Stacey Quandt
The growing number of Linux supercomputers is evidence of a significant shift for both the academic and commercial communities. Twice each year since 1993, the TOP500 (www.top500.org) supercomputer organization has published a list of the 500 most powerful computer systems based on the LINPACK performance benchmark that measures performance among all classes of supercomputers. While the Hewlett-Packard Superdome and AlphaServer, IBM SP and Sun Microsystems 15K systems continue to dominate the Top500 supercomputing list, there is also an increase in the number of Linux clusters. The highest ranking Linux system, at No. 35 on the Top500 list, is the University of Heidelberg Linux Cluster System (HELICS) running 825 Gigaflops and is based on AMD Athlon.
The HELICS supercomputer performs scientific research in the fields of reactive flows, human genome decryption, bioinformatics and applied physics at the Interdisciplinary Center for Scientific Computing (ICSC). In addition, the Tokyo Institute of Technology Presto III Cluster located in Tokyo, Japan also runs on AMD Athlon and ranks at No. 47. This is the first time AMD processor-based systems have earned places in the top ten percent of the TOP500 rankings. Another implication of the Top500 rankings is that it demonstrates that a single university lab can achieve terascale performance (a teraflop is equivalent to one trillion floating point operations per second).
With a total of 42 Intel-based and 7 AMD-based PC clusters on the Top500 list, there are broader implications for the growing adoption of Linux clusters. For example, IBM accounts for the most Beowulf supercomputers with 31 out of a total of 49 on the Top500 list. Dell also has a system in the top 100 with a 256 Intel Xeon system deployed at Sandia National Laboratories, ranking at No. 79. Increasingly, users in vertical segments such as oil and gas, automotive, life sciences, research and financial services are adopting Linux supercomputers. The implication of Intel and AMD x86-based systems is that teraflop level Linux machines are becoming the norm and Linux commodity clusters are redefining high performance computing.
Users have more options for high-performance computing today to reduce the cycle of development and deployment costs. Giga recommends Linux clusters of commodity x86-based hardware due to the ability to shorten cycle times for biocomputing, reactive flows, optimization problems, technical simulations and image processing. To a large degree this is forcing proprietary systems running Unix into a high-end niche market.
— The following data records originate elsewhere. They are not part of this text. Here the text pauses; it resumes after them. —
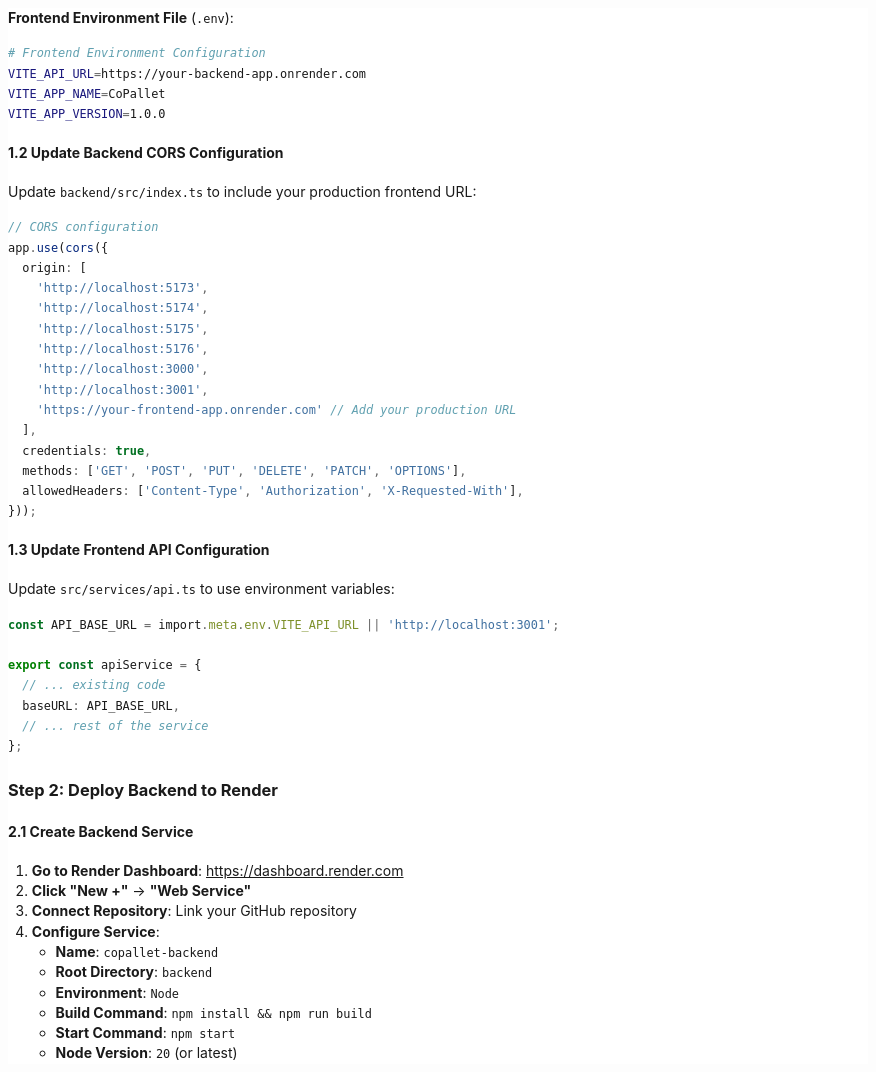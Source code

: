 **Frontend Environment File** (`.env`):
```bash
# Frontend Environment Configuration
VITE_API_URL=https://your-backend-app.onrender.com
VITE_APP_NAME=CoPallet
VITE_APP_VERSION=1.0.0
```

#### 1.2 Update Backend CORS Configuration
Update `backend/src/index.ts` to include your production frontend URL:

```typescript
// CORS configuration
app.use(cors({
  origin: [
    'http://localhost:5173',
    'http://localhost:5174', 
    'http://localhost:5175',
    'http://localhost:5176',
    'http://localhost:3000',
    'http://localhost:3001',
    'https://your-frontend-app.onrender.com' // Add your production URL
  ],
  credentials: true,
  methods: ['GET', 'POST', 'PUT', 'DELETE', 'PATCH', 'OPTIONS'],
  allowedHeaders: ['Content-Type', 'Authorization', 'X-Requested-With'],
}));
```

#### 1.3 Update Frontend API Configuration
Update `src/services/api.ts` to use environment variables:

```typescript
const API_BASE_URL = import.meta.env.VITE_API_URL || 'http://localhost:3001';

export const apiService = {
  // ... existing code
  baseURL: API_BASE_URL,
  // ... rest of the service
};
```

### Step 2: Deploy Backend to Render

#### 2.1 Create Backend Service
1. **Go to Render Dashboard**: https://dashboard.render.com
2. **Click "New +"** → **"Web Service"**
3. **Connect Repository**: Link your GitHub repository
4. **Configure Service**:
   - **Name**: `copallet-backend`
   - **Root Directory**: `backend`
   - **Environment**: `Node`
   - **Build Command**: `npm install && npm run build`
   - **Start Command**: `npm start`
   - **Node Version**: `20` (or latest)
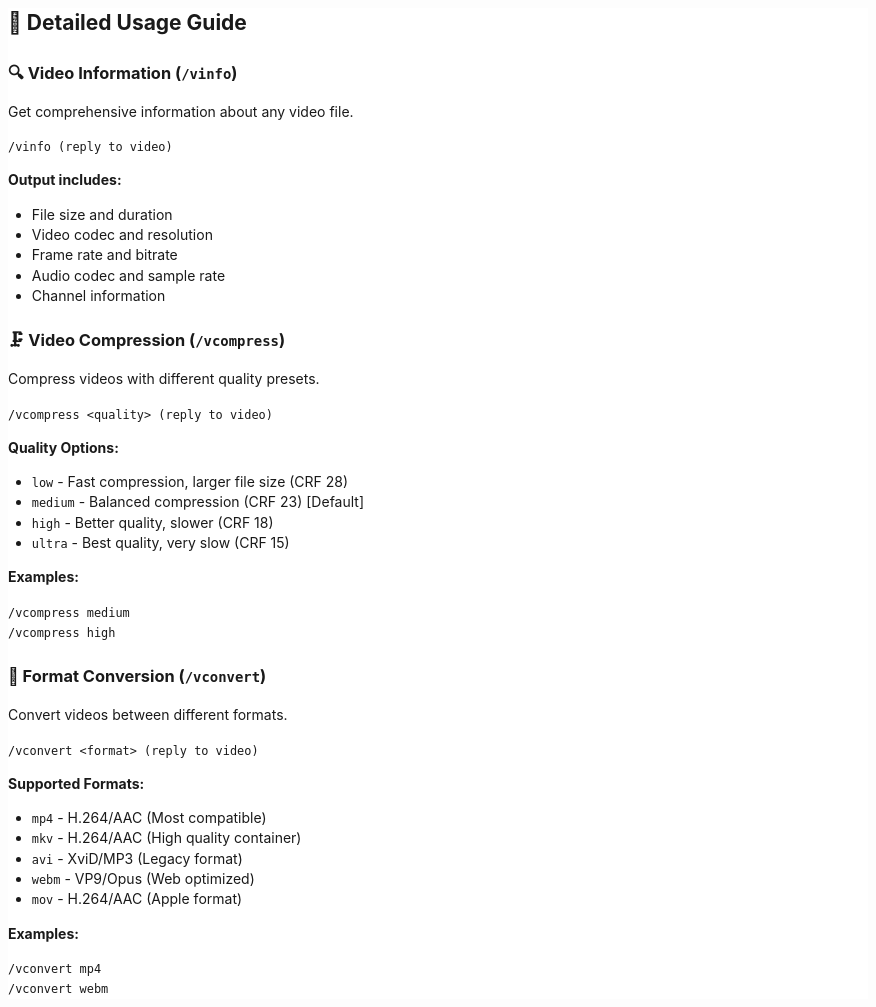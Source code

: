 ## 📖 Detailed Usage Guide

### 🔍 Video Information (`/vinfo`)
Get comprehensive information about any video file.

```
/vinfo (reply to video)
```

**Output includes:**
- File size and duration
- Video codec and resolution
- Frame rate and bitrate
- Audio codec and sample rate
- Channel information

### 🗜️ Video Compression (`/vcompress`)
Compress videos with different quality presets.

```
/vcompress <quality> (reply to video)
```

**Quality Options:**
- `low` - Fast compression, larger file size (CRF 28)
- `medium` - Balanced compression (CRF 23) [Default]
- `high` - Better quality, slower (CRF 18)
- `ultra` - Best quality, very slow (CRF 15)

**Examples:**
```
/vcompress medium
/vcompress high
```

### 🔄 Format Conversion (`/vconvert`)
Convert videos between different formats.

```
/vconvert <format> (reply to video)
```

**Supported Formats:**
- `mp4` - H.264/AAC (Most compatible)
- `mkv` - H.264/AAC (High quality container)
- `avi` - XviD/MP3 (Legacy format)
- `webm` - VP9/Opus (Web optimized)
- `mov` - H.264/AAC (Apple format)

**Examples:**
```
/vconvert mp4
/vconvert webm
```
For users considering Linux clusters, there are caveats to bear in mind; many applications do not lend themselves to parallelized commodity clusters (for example, mixed workloads or applications that demand inordinate memory and throughput). Linux clusters are a rapidly evolving market segment, with further developments in cluster-based algorithms, cluster hardware, system configuration and cluster management anticipated.